(Beginning of EXERCISE MATERIALS)
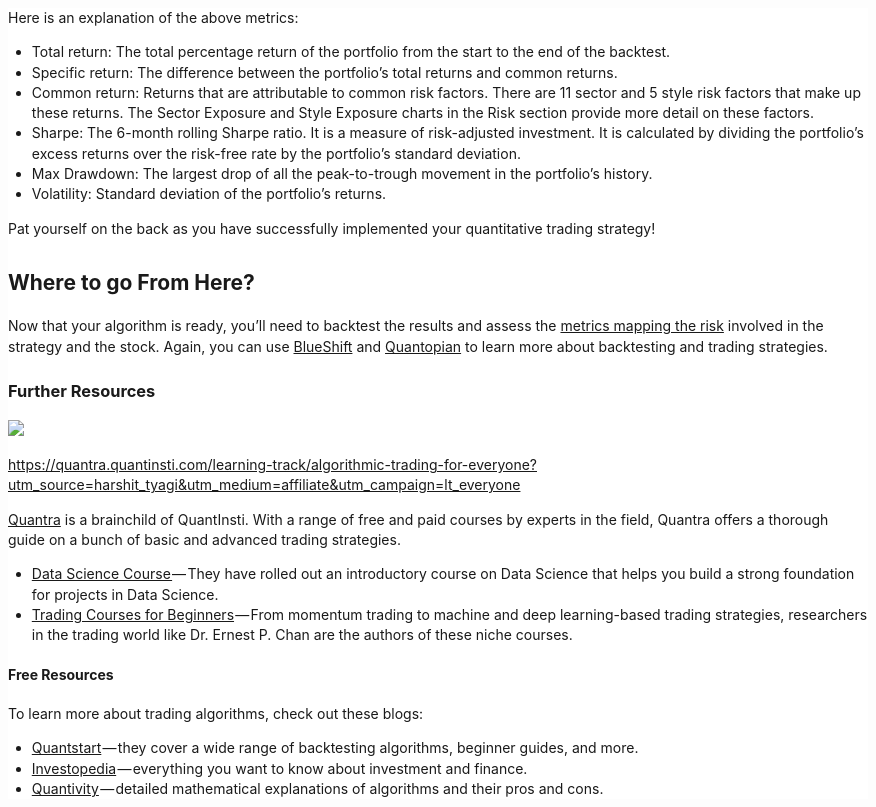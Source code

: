 Here is an explanation of the above metrics:

-   Total return: The total percentage return of the portfolio from the start to the end of the backtest.
-   Specific return: The difference between the portfolio’s total returns and common returns.
-   Common return: Returns that are attributable to common risk factors. There are 11 sector and 5 style risk factors that make up these returns. The Sector Exposure and Style Exposure charts in the Risk section provide more detail on these factors.
-   Sharpe: The 6-month rolling Sharpe ratio. It is a measure of risk-adjusted investment. It is calculated by dividing the portfolio’s excess returns over the risk-free rate by the portfolio’s standard deviation.
-   Max Drawdown: The largest drop of all the peak-to-trough movement in the portfolio’s history.
-   Volatility: Standard deviation of the portfolio’s returns.

Pat yourself on the back as you have successfully implemented your quantitative trading strategy!

## Where to go From Here?

Now that your algorithm is ready, you’ll need to backtest the results and assess the  [metrics mapping the risk](https://www.investopedia.com/ask/answers/041415/what-are-some-common-measures-risk-used-risk-management.asp)  involved in the strategy and the stock. Again, you can use  [BlueShift](https://blueshift.quantinsti.com/)  and  [Quantopian](https://www.quantopian.com/)  to learn more about backtesting and trading strategies.

### Further Resources

![](https://www.freecodecamp.org/news/content/images/2020/09/Quantra-logo-Black.png)

https://quantra.quantinsti.com/learning-track/algorithmic-trading-for-everyone?utm_source=harshit_tyagi&utm_medium=affiliate&utm_campaign=lt_everyone

[Quantra](https://quantra.quantinsti.com/learning-track/algorithmic-trading-for-everyone?utm_source=harshit_tyagi&utm_medium=affiliate&utm_campaign=lt_everyone)  is a brainchild of QuantInsti. With a range of free and paid courses by experts in the field, Quantra offers a thorough guide on a bunch of basic and advanced trading strategies.

-   [Data Science Course ](https://quantra.quantinsti.com/course/introduction-to-data-science?utm_source=harshit_tyagi&utm_medium=affiliate&utm_campaign=data_science)— They have rolled out an introductory course on Data Science that helps you build a strong foundation for projects in Data Science.
-   [Trading Courses for Beginners](https://quantra.quantinsti.com/learning-track/algorithmic-trading-for-everyone?utm_source=harshit_tyagi&utm_medium=affiliate&utm_campaign=lt_everyone) — From momentum trading to machine and deep learning-based trading strategies, researchers in the trading world like Dr. Ernest P. Chan are the authors of these niche courses.

#### Free Resources

To learn more about trading algorithms, check out these blogs:

-   [Quantstart](https://www.quantstart.com/) — they cover a wide range of backtesting algorithms, beginner guides, and more.
-   [Investopedia](https://www.investopedia.com/) — everything you want to know about investment and finance.
-   [Quantivity](https://quantivity.wordpress.com/) — detailed mathematical explanations of algorithms and their pros and cons.
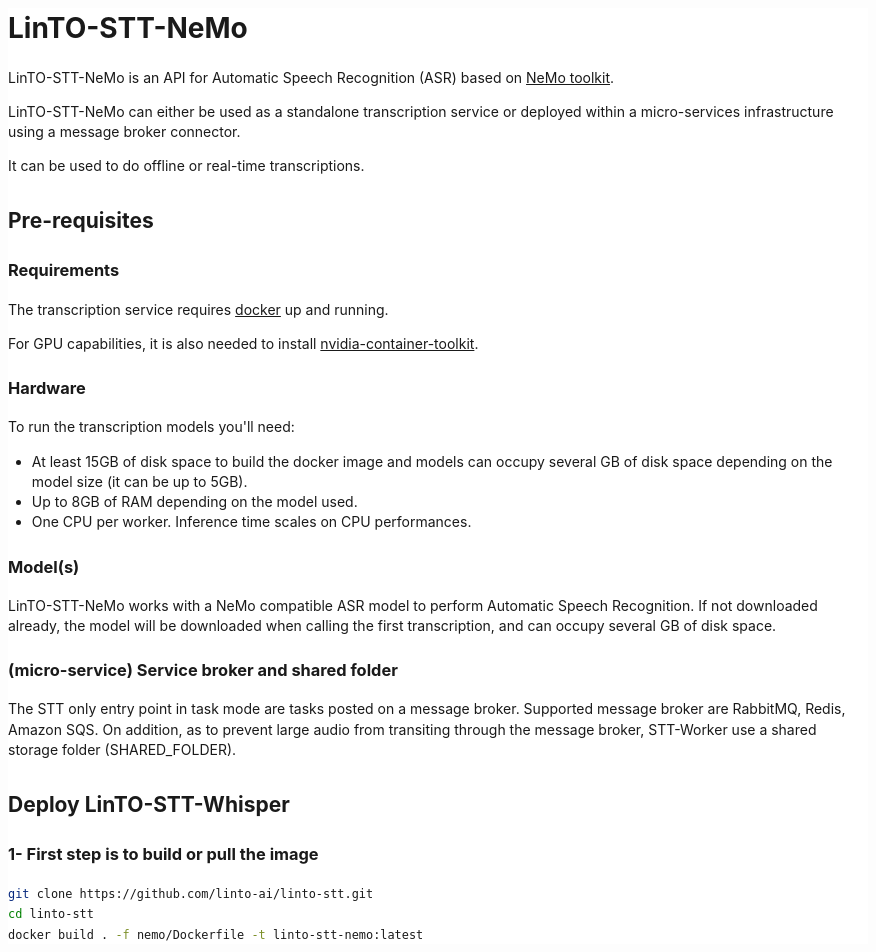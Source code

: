 # LinTO-STT-NeMo

LinTO-STT-NeMo is an API for Automatic Speech Recognition (ASR) based on [NeMo toolkit](https://github.com/NVIDIA/NeMo).

LinTO-STT-NeMo can either be used as a standalone transcription service or deployed within a micro-services infrastructure using a message broker connector. 

It can be used to do offline or real-time transcriptions.

## Pre-requisites

### Requirements

The transcription service requires [docker](https://www.docker.com/products/docker-desktop/) up and running.

For GPU capabilities, it is also needed to install
[nvidia-container-toolkit](https://docs.nvidia.com/datacenter/cloud-native/container-toolkit/latest/install-guide.html).

### Hardware

To run the transcription models you'll need:
* At least 15GB of disk space to build the docker image
  and models can occupy several GB of disk space depending on the model size (it can be up to 5GB).
* Up to 8GB of RAM depending on the model used.
* One CPU per worker. Inference time scales on CPU performances.

### Model(s)

LinTO-STT-NeMo works with a NeMo compatible ASR model to perform Automatic Speech Recognition.
If not downloaded already, the model will be downloaded when calling the first transcription, and can occupy several GB of disk space.

### (micro-service) Service broker and shared folder
The STT only entry point in task mode are tasks posted on a message broker. Supported message broker are RabbitMQ, Redis, Amazon SQS.
On addition, as to prevent large audio from transiting through the message broker, STT-Worker use a shared storage folder (SHARED_FOLDER).

## Deploy LinTO-STT-Whisper

### 1- First step is to build or pull the image

```bash
git clone https://github.com/linto-ai/linto-stt.git
cd linto-stt
docker build . -f nemo/Dockerfile -t linto-stt-nemo:latest
```
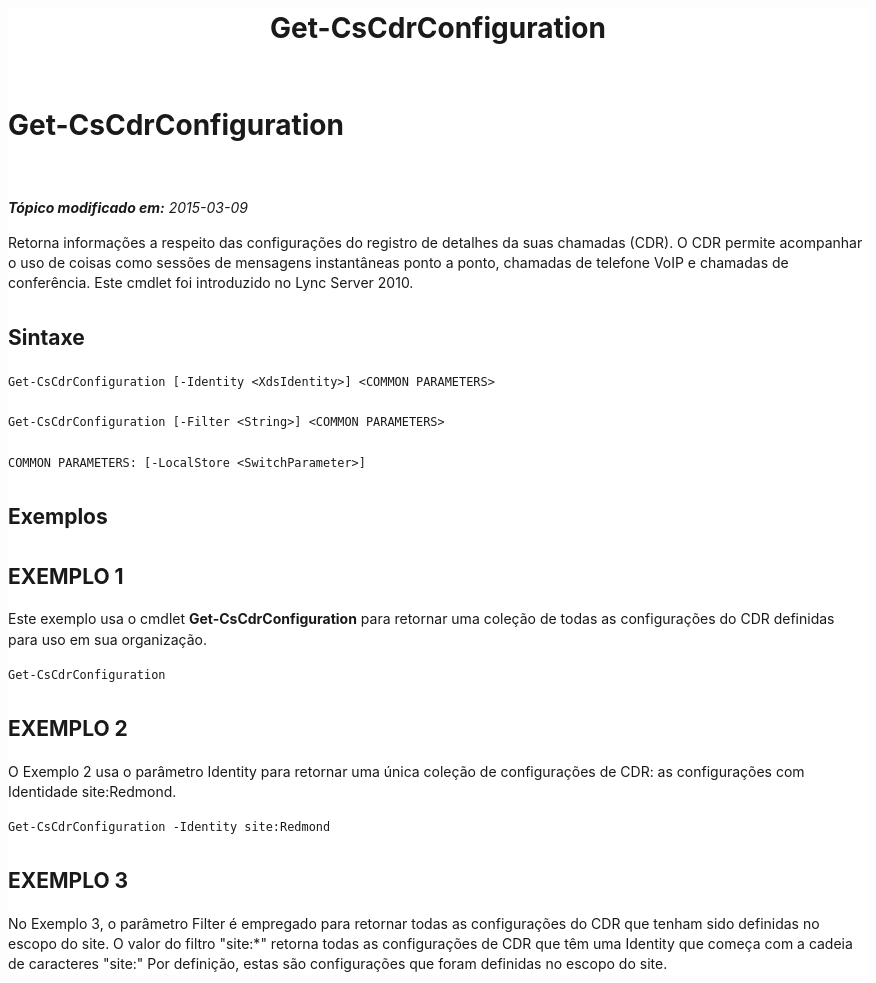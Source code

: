 ﻿---
title: Get-CsCdrConfiguration
TOCTitle: Get-CsCdrConfiguration
ms:assetid: 4af8ffa2-63d3-4873-8dac-5afede090d4f
ms:mtpsurl: https://technet.microsoft.com/pt-br/library/Gg398298(v=OCS.15)
ms:contentKeyID: 49306630
ms.date: 05/19/2016
mtps_version: v=OCS.15
ms.translationtype: HT
---

# Get-CsCdrConfiguration

 

_**Tópico modificado em:** 2015-03-09_

Retorna informações a respeito das configurações do registro de detalhes da suas chamadas (CDR). O CDR permite acompanhar o uso de coisas como sessões de mensagens instantâneas ponto a ponto, chamadas de telefone VoIP e chamadas de conferência. Este cmdlet foi introduzido no Lync Server 2010.

## Sintaxe

    Get-CsCdrConfiguration [-Identity <XdsIdentity>] <COMMON PARAMETERS>

    Get-CsCdrConfiguration [-Filter <String>] <COMMON PARAMETERS>

    COMMON PARAMETERS: [-LocalStore <SwitchParameter>]

## Exemplos

## EXEMPLO 1

Este exemplo usa o cmdlet **Get-CsCdrConfiguration** para retornar uma coleção de todas as configurações do CDR definidas para uso em sua organização.

    Get-CsCdrConfiguration

## EXEMPLO 2

O Exemplo 2 usa o parâmetro Identity para retornar uma única coleção de configurações de CDR: as configurações com Identidade site:Redmond.

    Get-CsCdrConfiguration -Identity site:Redmond

## EXEMPLO 3

No Exemplo 3, o parâmetro Filter é empregado para retornar todas as configurações do CDR que tenham sido definidas no escopo do site. O valor do filtro "site:\*" retorna todas as configurações de CDR que têm uma Identity que começa com a cadeia de caracteres "site:" Por definição, estas são configurações que foram definidas no escopo do site.
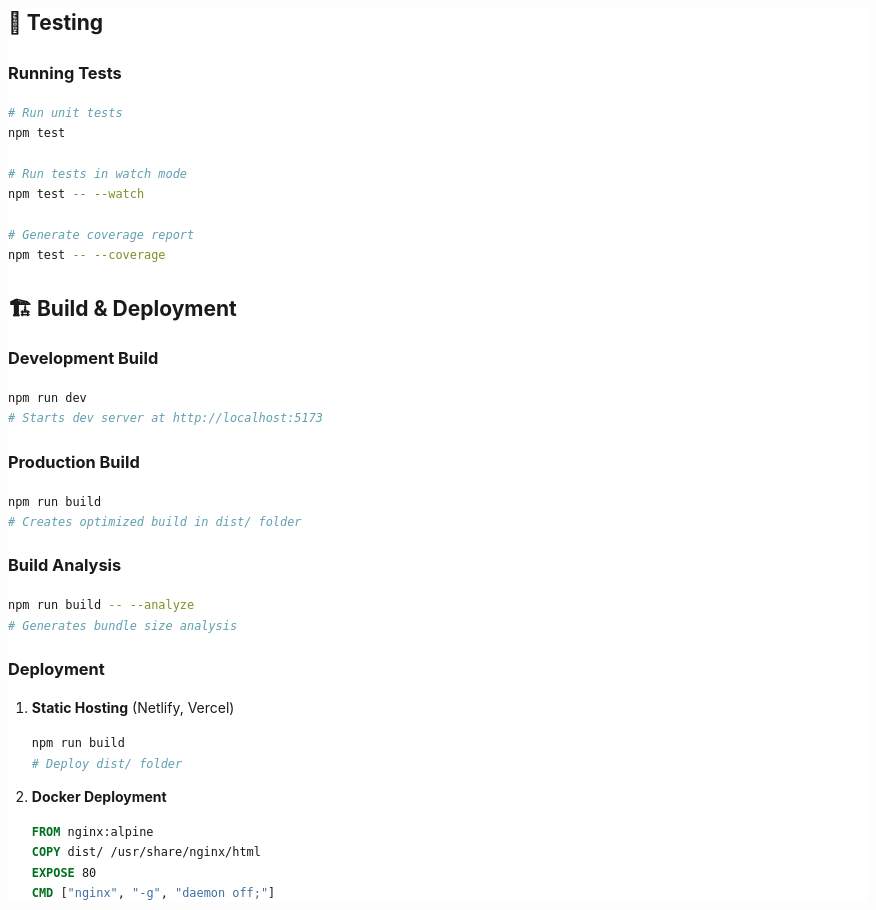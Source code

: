 ## 🧪 Testing

### Running Tests

```bash
# Run unit tests
npm test

# Run tests in watch mode
npm test -- --watch

# Generate coverage report
npm test -- --coverage
```

## 🏗️ Build & Deployment

### Development Build

```bash
npm run dev
# Starts dev server at http://localhost:5173
```

### Production Build

```bash
npm run build
# Creates optimized build in dist/ folder
```

### Build Analysis

```bash
npm run build -- --analyze
# Generates bundle size analysis
```

### Deployment

1. **Static Hosting** (Netlify, Vercel)
   ```bash
   npm run build
   # Deploy dist/ folder
   ```

2. **Docker Deployment**
   ```dockerfile
   FROM nginx:alpine
   COPY dist/ /usr/share/nginx/html
   EXPOSE 80
   CMD ["nginx", "-g", "daemon off;"]
   ```
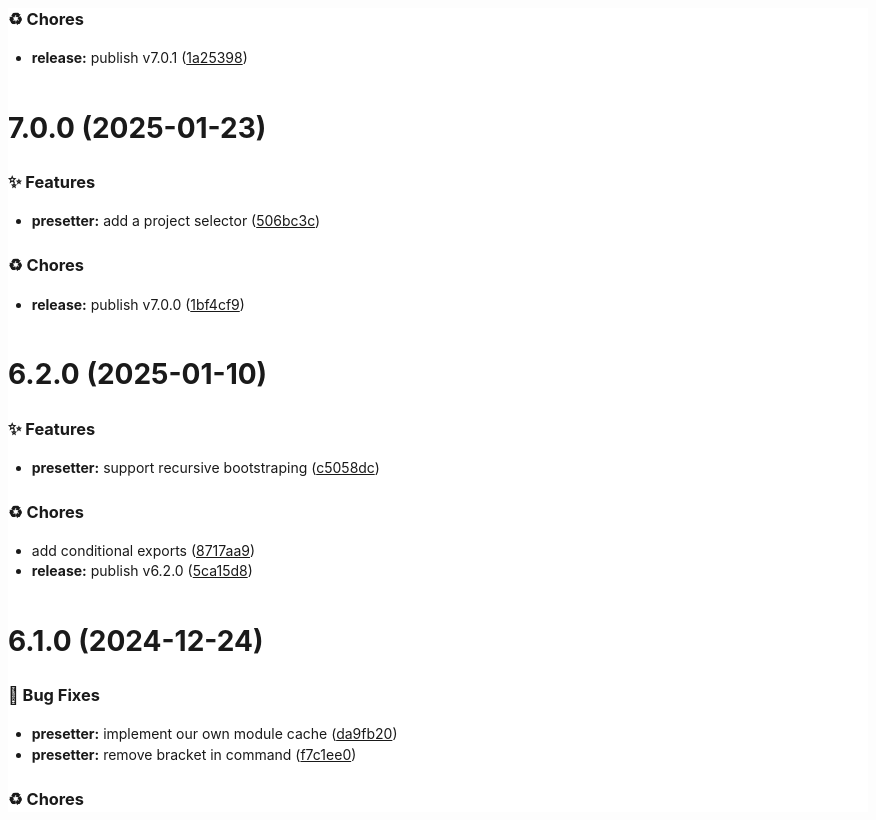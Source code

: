 
### ♻️ Chores

* **release:** publish v7.0.1 ([1a25398](https://github.com/alvis/presetter/commit/1a2539882e374300b2e44fb61e81c5540aa95ee8))



# 7.0.0 (2025-01-23)


### ✨ Features

* **presetter:** add a project selector ([506bc3c](https://github.com/alvis/presetter/commit/506bc3ce515869bb0a67cab1c4d5ea9d8d1ab3f9))


### ♻️ Chores

* **release:** publish v7.0.0 ([1bf4cf9](https://github.com/alvis/presetter/commit/1bf4cf996ff1af7591f8f49a662a038ee248ec0a))



# 6.2.0 (2025-01-10)


### ✨ Features

* **presetter:** support recursive bootstraping ([c5058dc](https://github.com/alvis/presetter/commit/c5058dc33f6524e874859e84523a8a0ca04e7978))


### ♻️ Chores

* add conditional exports ([8717aa9](https://github.com/alvis/presetter/commit/8717aa96a56a0a2ae2d7ceb15665ba28b125706b))
* **release:** publish v6.2.0 ([5ca15d8](https://github.com/alvis/presetter/commit/5ca15d88a8c5dd4db5767e19051af15f2dadb647))



# 6.1.0 (2024-12-24)


### 🐛 Bug Fixes

* **presetter:** implement our own module cache ([da9fb20](https://github.com/alvis/presetter/commit/da9fb2025032b30498d57f4e2c186db8c35f0f37))
* **presetter:** remove bracket in command ([f7c1ee0](https://github.com/alvis/presetter/commit/f7c1ee0c155f3a60604b190f260588a85fd291cb))


### ♻️ Chores
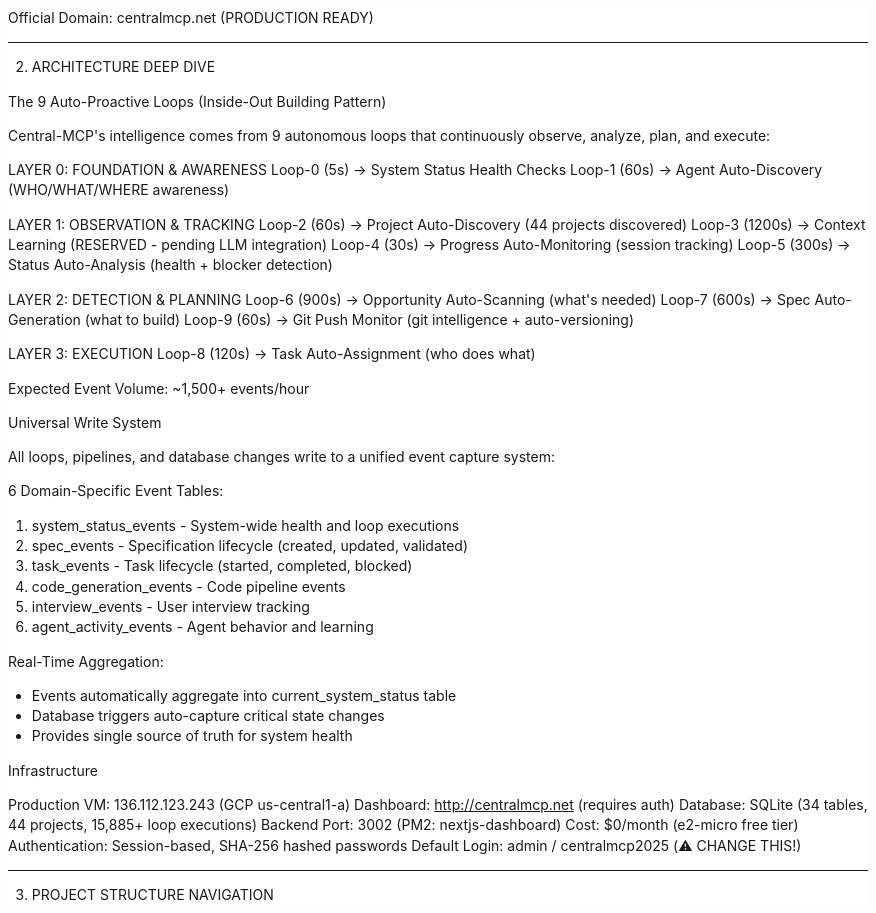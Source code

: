   Official Domain: centralmcp.net (PRODUCTION READY)

  ---
  2. ARCHITECTURE DEEP DIVE

  The 9 Auto-Proactive Loops (Inside-Out Building Pattern)

  Central-MCP's intelligence comes from 9 autonomous loops that continuously observe, analyze, plan,
  and execute:

  LAYER 0: FOUNDATION & AWARENESS
  Loop-0 (5s)  → System Status Health Checks
  Loop-1 (60s) → Agent Auto-Discovery (WHO/WHAT/WHERE awareness)

  LAYER 1: OBSERVATION & TRACKING
  Loop-2 (60s)   → Project Auto-Discovery (44 projects discovered)
  Loop-3 (1200s) → Context Learning (RESERVED - pending LLM integration)
  Loop-4 (30s)   → Progress Auto-Monitoring (session tracking)
  Loop-5 (300s)  → Status Auto-Analysis (health + blocker detection)

  LAYER 2: DETECTION & PLANNING
  Loop-6 (900s) → Opportunity Auto-Scanning (what's needed)
  Loop-7 (600s) → Spec Auto-Generation (what to build)
  Loop-9 (60s)  → Git Push Monitor (git intelligence + auto-versioning)

  LAYER 3: EXECUTION
  Loop-8 (120s) → Task Auto-Assignment (who does what)

  Expected Event Volume: ~1,500+ events/hour

  Universal Write System

  All loops, pipelines, and database changes write to a unified event capture system:

  6 Domain-Specific Event Tables:
  1. system_status_events - System-wide health and loop executions
  2. spec_events - Specification lifecycle (created, updated, validated)
  3. task_events - Task lifecycle (started, completed, blocked)
  4. code_generation_events - Code pipeline events
  5. interview_events - User interview tracking
  6. agent_activity_events - Agent behavior and learning

  Real-Time Aggregation:
  - Events automatically aggregate into current_system_status table
  - Database triggers auto-capture critical state changes
  - Provides single source of truth for system health

  Infrastructure

  Production VM: 136.112.123.243 (GCP us-central1-a)
  Dashboard: http://centralmcp.net (requires auth)
  Database: SQLite (34 tables, 44 projects, 15,885+ loop executions)
  Backend Port: 3002 (PM2: nextjs-dashboard)
  Cost: $0/month (e2-micro free tier)
  Authentication: Session-based, SHA-256 hashed passwords
  Default Login: admin / centralmcp2025 (⚠️ CHANGE THIS!)

  ---
  3. PROJECT STRUCTURE NAVIGATION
(End of EXERCISE MATERIALS)
Would you please output only the lines from the start of the material above up to and including the line with "Pat yourself on", exactly as they appear and without pictures?

REPLY TO THE TASK
Source code

: Here is an explanation of the above metrics:

-   Total return: The total percentage return of the portfolio from the start to the end of the backtest.
-   Specific return: The difference between the portfolio’s total returns and common returns.
-   Common return: Returns that are attributable to common risk factors. There are 11 sector and 5 style risk factors that make up these returns. The Sector Exposure and Style Exposure charts in the Risk section provide more detail on these factors.
-   Sharpe: The 6-month rolling Sharpe ratio. It is a measure of risk-adjusted investment. It is calculated by dividing the portfolio’s excess returns over the risk-free rate by the portfolio’s standard deviation.
-   Max Drawdown: The largest drop of all the peak-to-trough movement in the portfolio’s history.
-   Volatility: Standard deviation of the portfolio’s returns.

Pat yourself on the back as you have successfully implemented your quantitative trading strategy!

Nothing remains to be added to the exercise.